# REQUIRED ACTION:
Set down exactly the lines below, starting at the one that contains "- Branches de" and ending at the one that contains "### Base de Données", with both of those lines included and nothing else.
::: RECORDS SHOWN :::
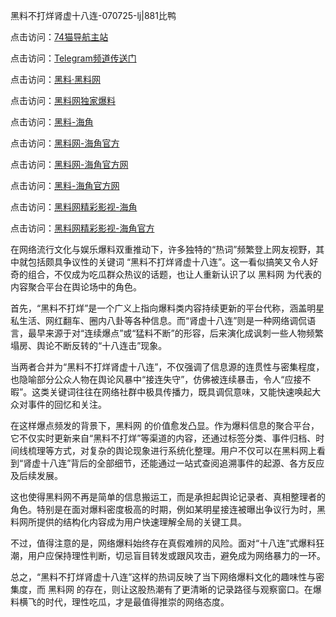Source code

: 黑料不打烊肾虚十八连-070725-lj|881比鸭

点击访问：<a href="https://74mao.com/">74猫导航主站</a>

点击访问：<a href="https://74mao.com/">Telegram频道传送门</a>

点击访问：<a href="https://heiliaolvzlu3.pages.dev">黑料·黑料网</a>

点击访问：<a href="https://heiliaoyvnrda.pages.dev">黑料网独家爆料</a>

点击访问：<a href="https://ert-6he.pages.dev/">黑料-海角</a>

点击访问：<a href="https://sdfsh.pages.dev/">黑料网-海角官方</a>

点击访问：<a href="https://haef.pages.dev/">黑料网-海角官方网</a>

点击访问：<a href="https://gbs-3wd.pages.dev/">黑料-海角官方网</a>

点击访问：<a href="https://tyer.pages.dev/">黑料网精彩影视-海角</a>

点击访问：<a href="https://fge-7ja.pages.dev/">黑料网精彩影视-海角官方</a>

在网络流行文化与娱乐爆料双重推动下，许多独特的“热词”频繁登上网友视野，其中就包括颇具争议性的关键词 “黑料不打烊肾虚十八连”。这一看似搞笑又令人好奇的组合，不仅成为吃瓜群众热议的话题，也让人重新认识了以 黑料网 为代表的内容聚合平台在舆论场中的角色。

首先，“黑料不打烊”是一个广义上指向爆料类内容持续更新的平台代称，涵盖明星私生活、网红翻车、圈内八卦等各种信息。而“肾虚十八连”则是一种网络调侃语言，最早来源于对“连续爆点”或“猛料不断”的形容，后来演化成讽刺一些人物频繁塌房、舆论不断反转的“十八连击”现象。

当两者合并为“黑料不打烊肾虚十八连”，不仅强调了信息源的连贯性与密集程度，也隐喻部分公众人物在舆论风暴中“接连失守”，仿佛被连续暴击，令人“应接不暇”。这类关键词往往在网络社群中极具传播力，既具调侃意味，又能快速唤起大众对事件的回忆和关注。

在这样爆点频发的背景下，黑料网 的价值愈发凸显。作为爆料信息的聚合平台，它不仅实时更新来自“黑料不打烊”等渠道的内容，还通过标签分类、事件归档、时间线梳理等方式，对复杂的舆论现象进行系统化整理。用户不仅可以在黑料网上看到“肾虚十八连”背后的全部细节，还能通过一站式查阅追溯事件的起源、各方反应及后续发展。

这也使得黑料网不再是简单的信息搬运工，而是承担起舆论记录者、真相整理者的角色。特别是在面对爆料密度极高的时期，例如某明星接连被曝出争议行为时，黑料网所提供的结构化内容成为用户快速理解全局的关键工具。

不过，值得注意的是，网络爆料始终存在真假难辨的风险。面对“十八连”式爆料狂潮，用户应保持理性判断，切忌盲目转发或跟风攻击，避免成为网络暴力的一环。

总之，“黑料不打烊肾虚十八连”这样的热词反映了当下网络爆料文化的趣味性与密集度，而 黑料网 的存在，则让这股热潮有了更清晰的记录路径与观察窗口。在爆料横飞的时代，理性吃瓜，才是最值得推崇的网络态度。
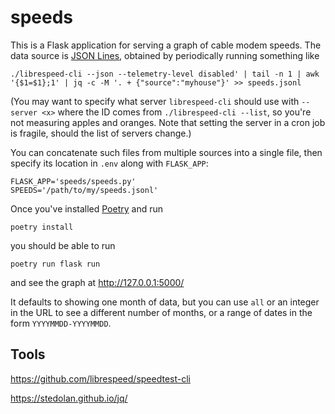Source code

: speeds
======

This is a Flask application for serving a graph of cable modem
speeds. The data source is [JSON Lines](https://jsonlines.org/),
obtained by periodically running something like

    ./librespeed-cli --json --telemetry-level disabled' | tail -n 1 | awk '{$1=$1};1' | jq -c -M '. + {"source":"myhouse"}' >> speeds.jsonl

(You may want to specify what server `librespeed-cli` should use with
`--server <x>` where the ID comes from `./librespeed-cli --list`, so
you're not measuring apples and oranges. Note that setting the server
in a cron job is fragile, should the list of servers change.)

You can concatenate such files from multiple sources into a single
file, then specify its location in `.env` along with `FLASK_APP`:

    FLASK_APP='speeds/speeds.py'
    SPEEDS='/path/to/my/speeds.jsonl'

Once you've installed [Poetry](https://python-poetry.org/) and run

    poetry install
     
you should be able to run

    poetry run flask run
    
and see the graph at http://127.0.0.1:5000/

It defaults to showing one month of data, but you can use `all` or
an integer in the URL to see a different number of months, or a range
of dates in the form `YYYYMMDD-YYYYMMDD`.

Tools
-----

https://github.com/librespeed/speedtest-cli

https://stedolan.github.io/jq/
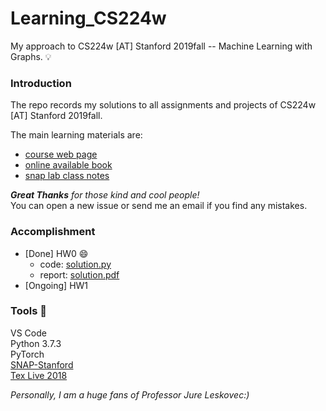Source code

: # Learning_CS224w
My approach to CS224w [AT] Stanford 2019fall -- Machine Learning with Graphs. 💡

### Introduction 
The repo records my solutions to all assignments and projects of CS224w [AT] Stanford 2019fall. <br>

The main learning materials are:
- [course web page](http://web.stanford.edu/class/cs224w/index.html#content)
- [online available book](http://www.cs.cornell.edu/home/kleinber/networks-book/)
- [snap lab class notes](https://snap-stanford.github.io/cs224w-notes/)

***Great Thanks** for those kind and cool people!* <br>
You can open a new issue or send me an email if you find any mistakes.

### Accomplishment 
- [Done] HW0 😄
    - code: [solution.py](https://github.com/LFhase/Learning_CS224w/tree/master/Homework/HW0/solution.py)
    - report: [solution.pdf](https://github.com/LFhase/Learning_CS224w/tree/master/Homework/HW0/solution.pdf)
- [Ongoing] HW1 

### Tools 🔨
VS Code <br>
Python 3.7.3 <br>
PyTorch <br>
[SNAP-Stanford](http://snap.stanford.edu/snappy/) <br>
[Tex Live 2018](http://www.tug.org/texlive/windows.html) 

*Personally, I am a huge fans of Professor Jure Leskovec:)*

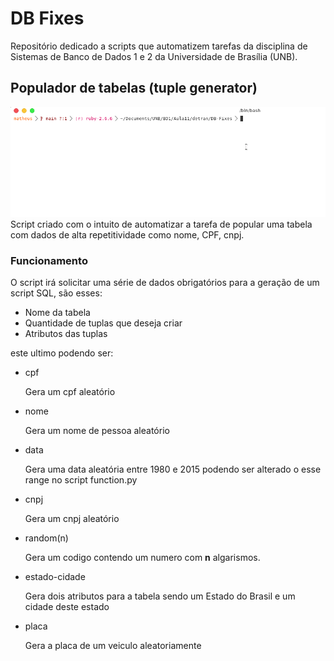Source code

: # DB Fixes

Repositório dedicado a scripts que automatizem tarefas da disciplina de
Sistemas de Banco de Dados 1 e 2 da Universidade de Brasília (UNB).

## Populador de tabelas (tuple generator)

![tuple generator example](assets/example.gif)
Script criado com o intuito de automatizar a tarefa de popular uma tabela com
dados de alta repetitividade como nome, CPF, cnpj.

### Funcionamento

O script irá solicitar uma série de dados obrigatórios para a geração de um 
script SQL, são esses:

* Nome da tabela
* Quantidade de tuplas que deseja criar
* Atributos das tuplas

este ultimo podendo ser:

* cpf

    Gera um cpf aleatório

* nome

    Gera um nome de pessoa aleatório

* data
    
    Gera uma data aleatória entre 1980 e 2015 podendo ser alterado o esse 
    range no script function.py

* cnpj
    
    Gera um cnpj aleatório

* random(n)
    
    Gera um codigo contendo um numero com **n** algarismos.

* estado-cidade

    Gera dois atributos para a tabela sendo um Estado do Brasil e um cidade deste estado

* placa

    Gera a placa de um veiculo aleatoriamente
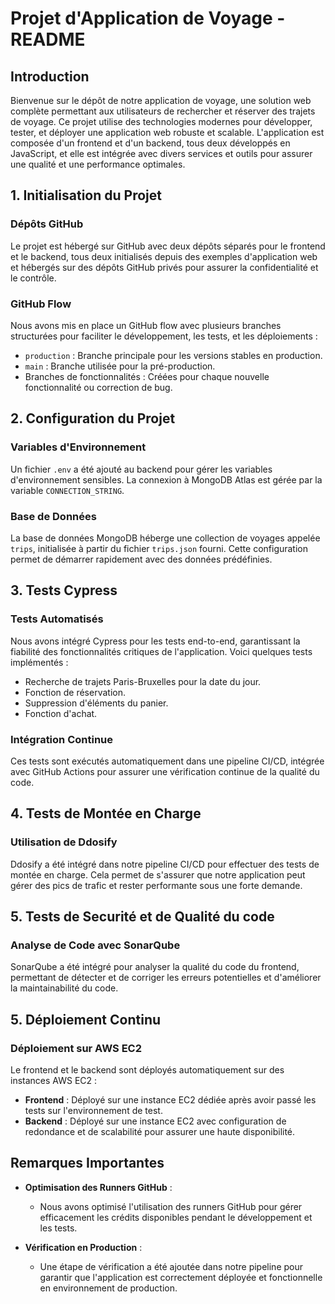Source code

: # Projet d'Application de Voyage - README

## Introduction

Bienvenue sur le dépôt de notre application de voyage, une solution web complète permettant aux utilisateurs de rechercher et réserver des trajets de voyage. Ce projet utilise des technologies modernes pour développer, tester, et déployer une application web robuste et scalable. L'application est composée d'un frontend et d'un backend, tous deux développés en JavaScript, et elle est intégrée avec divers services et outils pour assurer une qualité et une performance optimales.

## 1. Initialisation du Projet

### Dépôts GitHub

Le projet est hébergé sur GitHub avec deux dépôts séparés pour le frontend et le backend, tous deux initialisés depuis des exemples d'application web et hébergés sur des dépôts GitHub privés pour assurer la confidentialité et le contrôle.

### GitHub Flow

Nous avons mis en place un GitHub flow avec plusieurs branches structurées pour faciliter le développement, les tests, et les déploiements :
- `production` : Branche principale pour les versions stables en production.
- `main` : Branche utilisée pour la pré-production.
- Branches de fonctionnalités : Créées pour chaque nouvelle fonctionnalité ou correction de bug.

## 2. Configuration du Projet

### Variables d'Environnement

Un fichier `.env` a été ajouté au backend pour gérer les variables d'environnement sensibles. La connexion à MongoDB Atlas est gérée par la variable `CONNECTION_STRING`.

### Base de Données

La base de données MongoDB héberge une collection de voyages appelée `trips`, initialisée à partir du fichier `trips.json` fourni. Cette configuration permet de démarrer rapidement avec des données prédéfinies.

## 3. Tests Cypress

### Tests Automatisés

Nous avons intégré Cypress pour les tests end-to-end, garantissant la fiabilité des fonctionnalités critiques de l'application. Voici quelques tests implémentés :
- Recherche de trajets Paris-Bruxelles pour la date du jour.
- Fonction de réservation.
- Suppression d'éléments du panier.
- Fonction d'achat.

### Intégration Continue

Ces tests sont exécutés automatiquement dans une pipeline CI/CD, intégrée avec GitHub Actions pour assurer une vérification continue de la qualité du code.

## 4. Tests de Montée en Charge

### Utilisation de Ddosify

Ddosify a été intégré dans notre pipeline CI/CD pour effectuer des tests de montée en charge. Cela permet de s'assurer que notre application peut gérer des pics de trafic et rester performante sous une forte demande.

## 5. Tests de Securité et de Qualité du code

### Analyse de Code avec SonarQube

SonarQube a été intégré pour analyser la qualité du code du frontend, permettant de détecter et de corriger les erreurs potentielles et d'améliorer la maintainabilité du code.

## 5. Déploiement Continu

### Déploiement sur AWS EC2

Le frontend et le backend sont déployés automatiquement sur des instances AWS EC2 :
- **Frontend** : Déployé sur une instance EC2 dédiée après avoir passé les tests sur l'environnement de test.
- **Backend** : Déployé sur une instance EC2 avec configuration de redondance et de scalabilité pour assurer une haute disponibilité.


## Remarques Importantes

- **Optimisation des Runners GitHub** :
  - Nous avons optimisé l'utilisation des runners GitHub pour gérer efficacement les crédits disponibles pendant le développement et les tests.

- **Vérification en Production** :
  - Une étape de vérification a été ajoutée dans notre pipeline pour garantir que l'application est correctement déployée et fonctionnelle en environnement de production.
:::
# ANSWER BOX:
- Branches de fonctionnalités : Créées pour chaque nouvelle fonctionnalité ou correction de bug.

## 2. Configuration du Projet

### Variables d'Environnement

Un fichier `.env` a été ajouté au backend pour gérer les variables d'environnement sensibles. La connexion à MongoDB Atlas est gérée par la variable `CONNECTION_STRING`.

### Base de Données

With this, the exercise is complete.